> [Exercise brief]:
Your task is to return the data below, word for word.

> [Records provided]:

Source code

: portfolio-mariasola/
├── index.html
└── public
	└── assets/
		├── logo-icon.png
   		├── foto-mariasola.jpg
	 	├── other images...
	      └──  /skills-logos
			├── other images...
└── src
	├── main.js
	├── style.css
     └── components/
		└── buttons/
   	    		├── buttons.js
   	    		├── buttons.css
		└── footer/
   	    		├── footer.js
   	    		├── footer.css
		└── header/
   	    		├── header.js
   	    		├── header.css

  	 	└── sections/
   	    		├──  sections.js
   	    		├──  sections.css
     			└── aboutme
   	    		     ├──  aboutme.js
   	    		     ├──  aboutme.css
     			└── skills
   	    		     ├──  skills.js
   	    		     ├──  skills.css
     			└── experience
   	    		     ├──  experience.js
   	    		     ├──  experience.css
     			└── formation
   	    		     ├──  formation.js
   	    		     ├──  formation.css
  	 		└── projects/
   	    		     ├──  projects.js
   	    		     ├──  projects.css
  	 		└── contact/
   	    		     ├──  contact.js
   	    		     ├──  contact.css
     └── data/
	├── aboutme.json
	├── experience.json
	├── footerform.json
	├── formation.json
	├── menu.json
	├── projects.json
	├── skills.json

> [Output of the exercise]:
Source code

: portfolio-mariasola/
├── index.html
└── public
	└── assets/
		├── logo-icon.png
   		├── foto-mariasola.jpg
	 	├── other images...
	      └──  /skills-logos
			├── other images...
└── src
	├── main.js
	├── style.css
     └── components/
		└── buttons/
   	    		├── buttons.js
   	    		├── buttons.css
		└── footer/
   	    		├── footer.js
   	    		├── footer.css
		└── header/
   	    		├── header.js
   	    		├── header.css

  	 	└── sections/
   	    		├──  sections.js
   	    		├──  sections.css
     			└── aboutme
   	    		     ├──  aboutme.js
   	    		     ├──  aboutme.css
     			└── skills
   	    		     ├──  skills.js
   	    		     ├──  skills.css
     			└── experience
   	    		     ├──  experience.js
   	    		     ├──  experience.css
     			└── formation
   	    		     ├──  formation.js
   	    		     ├──  formation.css
  	 		└── projects/
   	    		     ├──  projects.js
   	    		     ├──  projects.css
  	 		└── contact/
   	    		     ├──  contact.js
   	    		     ├──  contact.css
     └── data/
	├── aboutme.json
	├── experience.json
	├── footerform.json
	├── formation.json
	├── menu.json
	├── projects.json
	├── skills.json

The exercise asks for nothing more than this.